During the month of March, we are partnering with Valley Outreach in Stillwater to collect pet food as part of their special FoodShare month-long drive. D
etails on how to donate are on our homepage, and here’s a little background information. The genesis of the idea came from our participation in 2005 in a pet supply collection organized by the Minnesota Veterinary Medical Association in the wake of Hurricane Katrina. Local newspaper readers might remember this photo celebrating that effort. Our partnership with Valley Outreach is based on their concern about some clients who have needed to give up their beloved pets because of the expense of buying pet food. “Pet food is something people don’t always think about donating”, says Kate Krisik, the Executive Director at Valley Outreach. “It’s difficult for us to keep it in stock.

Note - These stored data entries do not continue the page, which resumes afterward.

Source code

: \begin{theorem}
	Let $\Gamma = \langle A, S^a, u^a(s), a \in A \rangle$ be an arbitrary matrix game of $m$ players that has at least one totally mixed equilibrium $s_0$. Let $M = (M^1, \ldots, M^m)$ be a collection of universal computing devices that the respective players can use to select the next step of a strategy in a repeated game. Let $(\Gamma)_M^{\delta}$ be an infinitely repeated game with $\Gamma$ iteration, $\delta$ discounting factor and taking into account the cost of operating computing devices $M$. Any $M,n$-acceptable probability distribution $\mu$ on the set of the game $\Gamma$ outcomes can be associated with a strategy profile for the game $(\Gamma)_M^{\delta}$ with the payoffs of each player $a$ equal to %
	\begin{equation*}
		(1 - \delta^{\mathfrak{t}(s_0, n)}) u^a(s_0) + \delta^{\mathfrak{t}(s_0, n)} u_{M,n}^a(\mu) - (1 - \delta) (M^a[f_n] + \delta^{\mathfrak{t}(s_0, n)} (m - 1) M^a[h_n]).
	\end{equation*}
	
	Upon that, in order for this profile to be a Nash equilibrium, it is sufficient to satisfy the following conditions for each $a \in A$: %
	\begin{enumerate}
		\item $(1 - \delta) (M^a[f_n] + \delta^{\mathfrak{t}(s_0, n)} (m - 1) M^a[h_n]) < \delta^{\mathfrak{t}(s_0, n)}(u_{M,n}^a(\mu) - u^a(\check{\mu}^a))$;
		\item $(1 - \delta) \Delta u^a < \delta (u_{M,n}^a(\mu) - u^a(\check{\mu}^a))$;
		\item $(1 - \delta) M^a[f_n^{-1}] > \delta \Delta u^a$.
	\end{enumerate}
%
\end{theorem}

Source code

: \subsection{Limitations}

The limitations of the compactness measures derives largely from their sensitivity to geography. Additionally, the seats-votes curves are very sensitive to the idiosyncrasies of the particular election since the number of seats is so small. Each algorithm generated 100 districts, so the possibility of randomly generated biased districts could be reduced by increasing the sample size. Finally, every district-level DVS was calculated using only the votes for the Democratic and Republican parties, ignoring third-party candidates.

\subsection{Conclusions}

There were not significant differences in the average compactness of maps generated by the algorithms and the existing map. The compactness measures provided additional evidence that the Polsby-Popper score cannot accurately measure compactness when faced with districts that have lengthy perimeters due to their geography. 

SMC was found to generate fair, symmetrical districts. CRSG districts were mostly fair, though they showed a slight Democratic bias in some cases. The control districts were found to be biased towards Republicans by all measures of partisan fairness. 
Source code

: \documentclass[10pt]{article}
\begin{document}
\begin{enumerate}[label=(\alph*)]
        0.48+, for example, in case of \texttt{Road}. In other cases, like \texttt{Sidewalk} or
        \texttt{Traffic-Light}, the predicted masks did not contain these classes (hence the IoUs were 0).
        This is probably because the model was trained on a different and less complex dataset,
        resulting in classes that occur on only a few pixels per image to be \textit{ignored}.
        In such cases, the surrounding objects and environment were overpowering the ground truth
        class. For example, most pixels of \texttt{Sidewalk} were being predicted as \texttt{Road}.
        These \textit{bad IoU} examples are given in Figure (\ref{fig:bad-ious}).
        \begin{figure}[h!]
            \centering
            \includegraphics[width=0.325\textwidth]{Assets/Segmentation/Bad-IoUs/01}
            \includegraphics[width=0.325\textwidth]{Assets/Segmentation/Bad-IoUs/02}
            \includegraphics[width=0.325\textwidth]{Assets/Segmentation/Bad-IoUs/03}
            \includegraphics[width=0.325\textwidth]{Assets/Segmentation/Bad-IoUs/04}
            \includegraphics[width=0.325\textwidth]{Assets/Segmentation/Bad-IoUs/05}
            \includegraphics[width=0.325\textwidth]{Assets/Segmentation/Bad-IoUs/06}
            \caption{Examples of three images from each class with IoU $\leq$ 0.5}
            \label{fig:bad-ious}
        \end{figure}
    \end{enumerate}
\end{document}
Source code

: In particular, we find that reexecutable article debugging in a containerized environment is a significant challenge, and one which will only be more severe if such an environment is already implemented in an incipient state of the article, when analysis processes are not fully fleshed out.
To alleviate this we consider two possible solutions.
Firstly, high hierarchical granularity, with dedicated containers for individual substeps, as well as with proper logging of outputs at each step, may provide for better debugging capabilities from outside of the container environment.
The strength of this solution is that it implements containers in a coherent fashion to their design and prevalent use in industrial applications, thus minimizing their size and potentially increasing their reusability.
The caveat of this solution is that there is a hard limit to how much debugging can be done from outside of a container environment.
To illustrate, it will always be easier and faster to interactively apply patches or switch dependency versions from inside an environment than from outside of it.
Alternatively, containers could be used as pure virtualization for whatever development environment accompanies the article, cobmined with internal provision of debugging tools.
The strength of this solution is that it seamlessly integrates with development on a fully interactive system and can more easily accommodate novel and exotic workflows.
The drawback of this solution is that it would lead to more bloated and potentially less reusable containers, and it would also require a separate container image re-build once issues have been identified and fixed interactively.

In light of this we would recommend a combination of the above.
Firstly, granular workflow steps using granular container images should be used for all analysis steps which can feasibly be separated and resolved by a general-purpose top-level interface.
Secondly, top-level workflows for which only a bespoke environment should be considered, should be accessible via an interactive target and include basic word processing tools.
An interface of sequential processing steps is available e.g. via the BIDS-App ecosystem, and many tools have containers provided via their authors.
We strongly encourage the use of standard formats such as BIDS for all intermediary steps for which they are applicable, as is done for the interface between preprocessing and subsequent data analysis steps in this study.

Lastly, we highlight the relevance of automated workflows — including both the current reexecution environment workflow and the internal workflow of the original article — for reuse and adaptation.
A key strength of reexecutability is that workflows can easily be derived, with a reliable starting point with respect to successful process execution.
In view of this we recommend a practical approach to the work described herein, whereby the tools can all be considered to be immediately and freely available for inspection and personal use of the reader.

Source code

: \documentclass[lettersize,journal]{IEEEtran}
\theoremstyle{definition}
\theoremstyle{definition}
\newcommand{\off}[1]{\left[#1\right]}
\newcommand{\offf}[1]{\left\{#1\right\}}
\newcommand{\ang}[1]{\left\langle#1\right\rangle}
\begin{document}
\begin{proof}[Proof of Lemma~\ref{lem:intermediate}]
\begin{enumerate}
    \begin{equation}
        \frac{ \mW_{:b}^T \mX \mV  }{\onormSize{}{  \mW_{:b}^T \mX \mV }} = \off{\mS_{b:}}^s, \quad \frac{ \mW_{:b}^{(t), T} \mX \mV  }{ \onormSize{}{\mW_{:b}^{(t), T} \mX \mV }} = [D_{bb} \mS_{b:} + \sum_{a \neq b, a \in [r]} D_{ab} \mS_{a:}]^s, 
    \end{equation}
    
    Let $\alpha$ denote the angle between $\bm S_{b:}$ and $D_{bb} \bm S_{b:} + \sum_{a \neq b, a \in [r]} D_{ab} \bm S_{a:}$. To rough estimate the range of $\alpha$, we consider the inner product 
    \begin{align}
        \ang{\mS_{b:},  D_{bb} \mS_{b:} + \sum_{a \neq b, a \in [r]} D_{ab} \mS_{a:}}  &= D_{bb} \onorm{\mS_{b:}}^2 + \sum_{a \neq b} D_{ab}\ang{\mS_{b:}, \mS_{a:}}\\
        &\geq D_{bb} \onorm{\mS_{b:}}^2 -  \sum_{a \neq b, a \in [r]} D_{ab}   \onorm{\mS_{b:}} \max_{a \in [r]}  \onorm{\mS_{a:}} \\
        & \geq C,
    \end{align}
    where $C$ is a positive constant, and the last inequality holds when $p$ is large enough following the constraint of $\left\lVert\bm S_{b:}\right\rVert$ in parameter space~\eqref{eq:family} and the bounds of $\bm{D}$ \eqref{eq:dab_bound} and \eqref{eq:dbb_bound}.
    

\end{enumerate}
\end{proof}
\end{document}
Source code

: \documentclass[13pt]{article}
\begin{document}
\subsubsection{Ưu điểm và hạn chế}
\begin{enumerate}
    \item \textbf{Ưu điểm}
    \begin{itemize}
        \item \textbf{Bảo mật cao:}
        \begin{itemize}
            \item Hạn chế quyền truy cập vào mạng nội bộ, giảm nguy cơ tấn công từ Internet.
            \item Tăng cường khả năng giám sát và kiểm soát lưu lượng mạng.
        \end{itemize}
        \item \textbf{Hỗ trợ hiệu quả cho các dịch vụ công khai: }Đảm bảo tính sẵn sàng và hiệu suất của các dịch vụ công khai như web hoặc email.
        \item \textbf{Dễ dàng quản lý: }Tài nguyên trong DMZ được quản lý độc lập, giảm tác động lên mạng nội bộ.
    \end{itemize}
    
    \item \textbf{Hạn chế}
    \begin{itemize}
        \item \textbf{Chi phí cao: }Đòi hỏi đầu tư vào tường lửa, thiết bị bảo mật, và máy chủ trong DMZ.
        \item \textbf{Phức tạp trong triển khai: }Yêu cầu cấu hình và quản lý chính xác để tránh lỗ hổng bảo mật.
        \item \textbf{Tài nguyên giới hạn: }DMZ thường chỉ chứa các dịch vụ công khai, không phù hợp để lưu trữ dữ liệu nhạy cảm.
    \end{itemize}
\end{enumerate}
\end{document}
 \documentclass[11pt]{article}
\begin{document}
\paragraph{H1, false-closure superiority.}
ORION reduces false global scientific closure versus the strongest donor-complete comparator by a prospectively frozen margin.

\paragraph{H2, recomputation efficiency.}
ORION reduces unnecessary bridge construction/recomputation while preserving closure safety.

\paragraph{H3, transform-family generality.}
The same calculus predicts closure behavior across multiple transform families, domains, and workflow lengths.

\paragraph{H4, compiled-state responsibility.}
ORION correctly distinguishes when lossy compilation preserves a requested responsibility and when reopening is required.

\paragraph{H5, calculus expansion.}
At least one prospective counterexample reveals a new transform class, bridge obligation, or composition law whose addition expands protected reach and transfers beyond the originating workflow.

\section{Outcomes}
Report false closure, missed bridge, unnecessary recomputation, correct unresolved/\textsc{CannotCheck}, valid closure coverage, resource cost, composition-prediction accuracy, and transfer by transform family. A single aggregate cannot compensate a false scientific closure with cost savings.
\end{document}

We’re grateful to Cedar Pet Clinic Lake Elmo
for the help in gathering up donations.”
National Public Radio aired a story… two years ago… called The Recession and Pets: Hard Times for Snoopy. Here’s a digest:
“Because of the economic downturn, Americans are being ousted from their homes and, in many cases, forced to give up their pets for adoption.
“Take, for instance, Snoopy, a 7-year-old Labrador-shepherd mix, and Sheba, a 5-year-old blue heeler mix. Their owner, Edward Jones, 43, was recently evicted from his rental house in Lakeview, Ore.
“For the past seven years, Jones has had steady construction work pouring concrete. When the economy turned sour, he lost his job, then his $400-a-month home. "I couldn't make the rent. Couldn't do it. Couldn't do it," Jones says. Finally the landlord tossed Jones — and his two dogs — out on the street.
“As stopgap lodging, Jones found a subsidized room at a local motel. But dogs are not allowed there. So, with tears in his eyes, Jones put Snoopy and Sheba in the back of his Jeep pickup, drove to the Oregon Outback Humane Society and gave his dogs up for adoption. "Hopefully," he says, choking back emotion, "they'll find a good home."
"The toll on pets is just as big as on people," says Dawn Lauer of the Humane Society of the United States. "We are seeing many more pets relinquished to shelters or abandoned because of the recession."